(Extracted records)
+---+

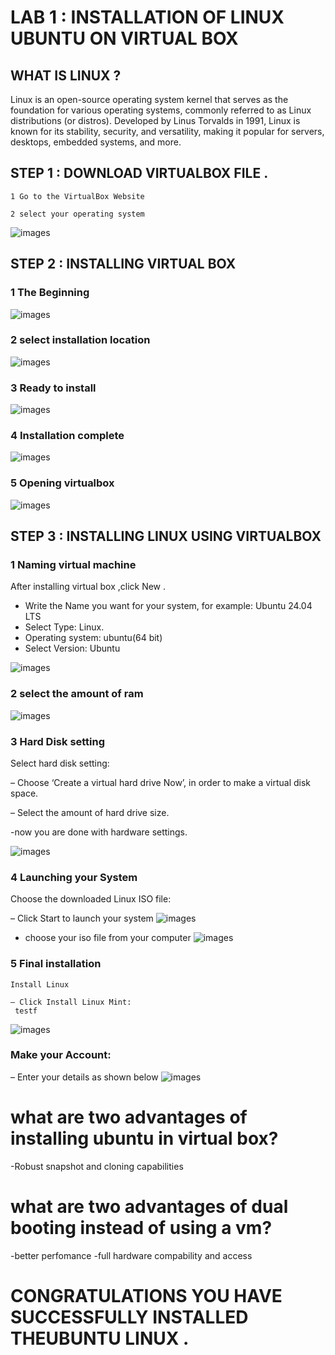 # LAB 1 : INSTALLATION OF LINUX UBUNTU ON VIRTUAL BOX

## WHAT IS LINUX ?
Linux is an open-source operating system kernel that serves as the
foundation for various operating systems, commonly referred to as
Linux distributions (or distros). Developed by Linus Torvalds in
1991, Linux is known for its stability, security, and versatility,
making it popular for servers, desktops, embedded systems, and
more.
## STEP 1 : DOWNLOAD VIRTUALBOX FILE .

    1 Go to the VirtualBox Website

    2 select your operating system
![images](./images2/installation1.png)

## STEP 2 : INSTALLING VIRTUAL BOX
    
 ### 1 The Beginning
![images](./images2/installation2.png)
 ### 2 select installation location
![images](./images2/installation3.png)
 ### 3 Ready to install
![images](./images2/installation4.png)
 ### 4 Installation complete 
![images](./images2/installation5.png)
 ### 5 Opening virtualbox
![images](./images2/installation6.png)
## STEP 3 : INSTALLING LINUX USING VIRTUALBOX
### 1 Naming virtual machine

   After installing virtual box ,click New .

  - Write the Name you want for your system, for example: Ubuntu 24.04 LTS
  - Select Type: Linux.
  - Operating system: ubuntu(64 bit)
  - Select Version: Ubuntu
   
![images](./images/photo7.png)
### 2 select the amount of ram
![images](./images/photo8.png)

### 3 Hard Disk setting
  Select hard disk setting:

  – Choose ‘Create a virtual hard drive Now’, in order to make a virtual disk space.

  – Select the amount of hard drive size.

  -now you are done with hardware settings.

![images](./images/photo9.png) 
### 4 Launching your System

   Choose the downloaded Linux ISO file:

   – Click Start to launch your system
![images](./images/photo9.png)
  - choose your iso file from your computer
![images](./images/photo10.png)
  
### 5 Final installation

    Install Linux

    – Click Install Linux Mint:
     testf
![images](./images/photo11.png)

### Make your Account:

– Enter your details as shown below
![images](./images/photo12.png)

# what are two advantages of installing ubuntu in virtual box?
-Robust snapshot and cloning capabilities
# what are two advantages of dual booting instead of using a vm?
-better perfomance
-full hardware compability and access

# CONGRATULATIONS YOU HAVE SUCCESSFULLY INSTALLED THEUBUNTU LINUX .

+---+

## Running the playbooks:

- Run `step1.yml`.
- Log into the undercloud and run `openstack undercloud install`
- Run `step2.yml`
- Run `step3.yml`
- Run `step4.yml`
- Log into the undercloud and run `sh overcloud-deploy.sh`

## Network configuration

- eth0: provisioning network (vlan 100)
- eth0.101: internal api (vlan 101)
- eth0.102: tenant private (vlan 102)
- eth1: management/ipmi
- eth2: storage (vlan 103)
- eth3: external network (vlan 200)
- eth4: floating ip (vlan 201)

+---+

[Goal of the exercise] Track down every line in the entries that includes the string "your", and copy it.

[Solved exercise]
    2 select your operating system
  - Write the Name you want for your system, for example: Ubuntu 24.04 LTS
### 4 Launching your System
   – Click Start to launch your system
  - choose your iso file from your computer
### Make your Account:
– Enter your details as shown below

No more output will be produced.